*Work order*
From the material below, pull each line containing the string "browser".

*Information shown*
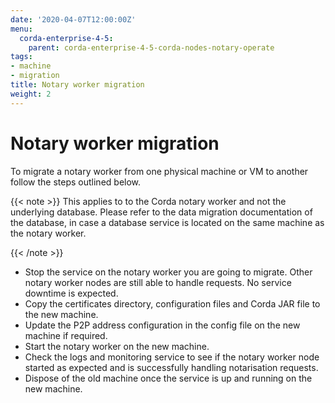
 ```yaml
---
date: '2020-04-07T12:00:00Z'
menu:
  corda-enterprise-4-5:
    parent: corda-enterprise-4-5-corda-nodes-notary-operate
tags:
- machine
- migration
title: Notary worker migration
weight: 2
---
```



# Notary worker migration

To migrate a notary worker from one physical machine or VM to another
follow the steps outlined below.

{{< note >}}
This applies to to the Corda notary worker and not the underlying database.
Please refer to the data migration documentation of the database, in case
a database service is located on the same machine as the notary worker.

{{< /note >}}

* Stop the service on the notary worker you are going to migrate. Other notary worker
nodes are still able to handle requests. No service downtime is expected.
* Copy the certificates directory, configuration files and Corda JAR file to the new machine.
* Update the P2P address configuration in the config file on the new machine if required.
* Start the notary worker on the new machine.
* Check the logs and monitoring service to see if the notary worker node started as expected and is successfully handling notarisation requests.
* Dispose of the old machine once the service is up and running on the new machine.

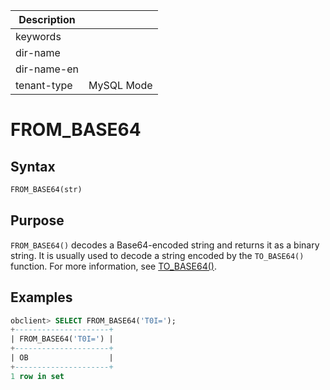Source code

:| Description   |                 |
|---------------|-----------------|
| keywords      |                 |
| dir-name      |                 |
| dir-name-en   |                 |
| tenant-type   | MySQL Mode      |

# FROM_BASE64

## Syntax

```sql
FROM_BASE64(str)
```

## Purpose

`FROM_BASE64()` decodes a Base64-encoded string and returns it as a binary string. It is usually used to decode a string encoded by the `TO_BASE64()` function. For more information, see [TO_BASE64()](../200.string-functions-of-mysql-mode/9300.to-base64-mysql-mode.md).

## Examples

```sql
obclient> SELECT FROM_BASE64('T0I=');
+---------------------+
| FROM_BASE64('T0I=') |
+---------------------+
| OB                  |
+---------------------+
1 row in set
```
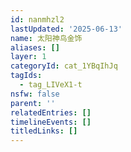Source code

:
 ```yaml
---
id: nanmhzl2
lastUpdated: '2025-06-13'
name: 太阳神鸟金饰
aliases: []
layer: 1
categoryId: cat_1YBqIhJq
tagIds:
  - tag_LIVeX1-t
nsfw: false
parent: ''
relatedEntries: []
timelineEvents: []
titledLinks: []
---
```


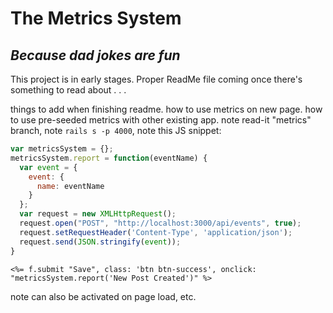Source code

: # The Metrics System

## _Because dad jokes are fun_

This project is in early stages. Proper ReadMe file coming once there's something to read about . . .

things to add when finishing readme. how to use metrics on new page. how to use pre-seeded metrics with other existing app. note read-it "metrics" branch, note `rails s -p 4000`, note this JS snippet:

```javascript
var metricsSystem = {};
metricsSystem.report = function(eventName) {
  var event = {
    event: {
      name: eventName
    }
  };
  var request = new XMLHttpRequest();
  request.open("POST", "http://localhost:3000/api/events", true);
  request.setRequestHeader('Content-Type', 'application/json');
  request.send(JSON.stringify(event));
}
```

`<%= f.submit "Save", class: 'btn btn-success', onclick: "metricsSystem.report('New Post Created')" %>`

note can also be activated on page load, etc.
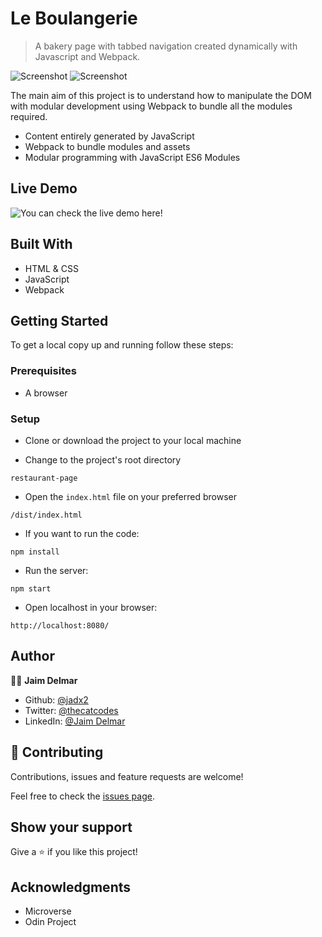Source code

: # Le Boulangerie

> A bakery page with tabbed navigation created dynamically with Javascript and Webpack.

![Screenshot](./src/images/capture1.png)
![Screenshot](./src/images/capture2.png)

The main aim of this project is to understand how to manipulate the DOM with modular development using Webpack to bundle all the modules required.

- Content entirely generated by JavaScript
- Webpack to bundle modules and assets
- Modular programming with JavaScript ES6 Modules

## Live Demo

![You can check the live demo here!](https://jadx2.github.io/restaurant-page/)

## Built With

- HTML & CSS
- JavaScript
- Webpack

## Getting Started

To get a local copy up and running follow these steps:

### Prerequisites

- A browser

### Setup

- Clone or download the project to your local machine

- Change to the project's root directory

```
restaurant-page
```

- Open the `index.html` file on your preferred browser

```
/dist/index.html
```

- If you want to run the code:

```
npm install
```

- Run the server:

```
npm start
```

- Open localhost in your browser:

```
http://localhost:8080/
```

## Author

👨‍💻 **Jaim Delmar**

- Github: [@jadx2](https://github.com/jadx2/)
- Twitter: [@thecatcodes](https://twitter.com/thecatcodes)
- LinkedIn: [@Jaim Delmar](https://www.linkedin.com/in/jaimdelmar/)

## 🤝 Contributing

Contributions, issues and feature requests are welcome!

Feel free to check the [issues page](https://github.com/jadx2/restaurant-page/issues).

## Show your support

Give a ⭐️ if you like this project!

## Acknowledgments

- Microverse
- Odin Project
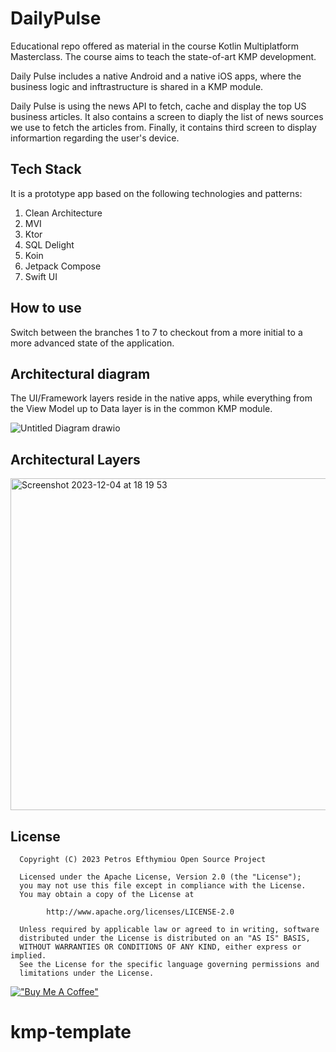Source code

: # DailyPulse
Educational repo offered as material in the course Kotlin Multiplatform Masterclass.
The course aims to teach the state-of-art KMP development. 

Daily Pulse includes a native Android and a native iOS apps, where the business logic and inftrastructure is shared in a KMP module.

Daily Pulse is using the news API to fetch, cache and display the top US business articles. It also contains a screen to diaply the list of news sources we use to fetch the articles from.
Finally, it contains third screen to display informartion regarding the user's device.

## Tech Stack
It is a prototype app based on the following technologies and patterns:

1. Clean Architecture
2. MVI
3. Ktor
4. SQL Delight
5. Koin
6. Jetpack Compose
7. Swift UI

## How to use
Switch between the branches 1 to 7 to checkout from a more initial to a more advanced state of the application.

## Architectural diagram

The UI/Framework layers reside in the native apps, while everything from the View Model up to Data layer is in the common KMP module.


![Untitled Diagram drawio](https://github.com/petros-efthymiou/DailyPulse/assets/98778003/a1a465db-1484-4eb8-ab3c-1d43b457d7c2)

## Architectural Layers

<img width="531" alt="Screenshot 2023-12-04 at 18 19 53" src="https://github.com/petros-efthymiou/DailyPulse/assets/98778003/620fb7ca-68cb-428c-b134-4a012a8836eb">


License
--------
```
  Copyright (C) 2023 Petros Efthymiou Open Source Project

  Licensed under the Apache License, Version 2.0 (the "License");
  you may not use this file except in compliance with the License.
  You may obtain a copy of the License at

        http://www.apache.org/licenses/LICENSE-2.0

  Unless required by applicable law or agreed to in writing, software
  distributed under the License is distributed on an "AS IS" BASIS,
  WITHOUT WARRANTIES OR CONDITIONS OF ANY KIND, either express or implied.
  See the License for the specific language governing permissions and
  limitations under the License.
  ```

[!["Buy Me A Coffee"](https://www.buymeacoffee.com/assets/img/custom_images/orange_img.png)](https://www.buymeacoffee.com/petrosefth)

# kmp-template
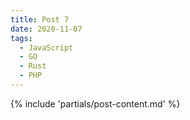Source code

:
 ```yaml
---
title: Post 7
date: 2020-11-07
tags:
  - JavaScript
  - GO
  - Rust
  - PHP
---
```

{% include 'partials/post-content.md' %}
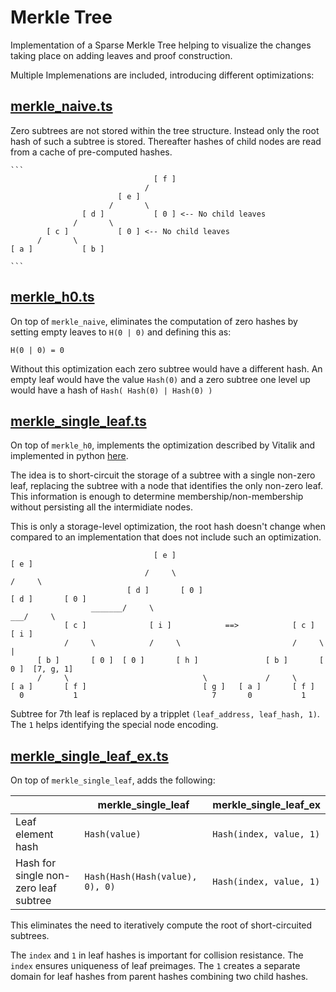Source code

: # Merkle Tree

Implementation of a Sparse Merkle Tree helping to visualize the changes taking place on adding leaves and proof construction.

Multiple Implemenations are included, introducing different optimizations:

## [merkle_naive.ts](./src/trees/merkle_naive.ts)

Zero subtrees are not stored within the tree structure. Instead only the root hash of such a subtree is stored. Thereafter hashes of child nodes are read from a cache of pre-computed hashes.

    ```
                                    [ f ]
                                  /
                            [ e ]
                          /       \
                    [ d ]           [ 0 ] <-- No child leaves
                  /       \
            [ c ]           [ 0 ] <-- No child leaves
          /       \
    [ a ]           [ b ]
                                    
    ```

## [merkle_h0.ts](./src/trees/merkle_h0.ts)

On top of `merkle_naive`, eliminates the computation of zero hashes by setting empty leaves to `H(0 | 0)` and defining this as: <BR /> 

`H(0 | 0) = 0`

Without this optimization each zero subtree would have a different hash. An empty leaf would have the value `Hash(0)` and a zero subtree one level up would have a  hash of `Hash( Hash(0) | Hash(0) )`


## [merkle_single_leaf.ts](./src/trees/merkle_single_leaf.ts)

On top of `merkle_h0`, implements the optimization described by Vitalik and implemented in python [here](../vitalik_merkle_optimizations/new_bintrie_optimized.py).

The idea is to short-circuit the storage of a subtree with a single non-zero leaf, replacing the subtree with a node that identifies the only non-zero leaf. This information is enough to determine membership/non-membership without persisting all the intermidiate nodes.

This is only a storage-level optimization, the root hash doesn't change when compared to an implementation that does not include such an optimization.

```
                                [ e ]                                          [ e ]
                              /     \                                        /     \
                          [ d ]       [ 0 ]                              [ d ]       [ 0 ]
                  _______/     \                                     ___/     \
            [ c ]              [ i ]            ==>            [ c ]          [ i ]              
            /     \            /     \                         /     \           |
      [ b ]       [ 0 ]  [ 0 ]       [ h ]               [ b ]       [ 0 ]  [7, g, 1] 
      /     \                              \             /     \
[ a ]       [ f ]                          [ g ]   [ a ]       [ f ]
  0           1                              7       0           1 
```

Subtree for 7th leaf is replaced by a tripplet `(leaf_address, leaf_hash, 1)`. The `1` helps identifying the special node encoding.


## [merkle_single_leaf_ex.ts](./src/trees/merkle_single_leaf_ex.ts)

On top of `merkle_single_leaf`, adds the following:

|                   | merkle_single_leaf  | merkle_single_leaf_ex   |
|-------------------|---------------------|-------------------------|
| Leaf element hash | `Hash(value)`       | `Hash(index, value, 1)` |
| Hash for single non-zero leaf subtree | `Hash(Hash(Hash(value), 0), 0)` | `Hash(index, value, 1)` |

This eliminates the need to iteratively compute the root of short-circuited subtrees.

The `index` and `1` in leaf hashes is important for collision resistance. The `index` ensures uniqueness of leaf preimages. The `1` creates a separate domain for leaf hashes from parent hashes combining two child hashes.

*Exercise solution*
- A browser
- Open the `index.html` file on your preferred browser
- Open localhost in your browser:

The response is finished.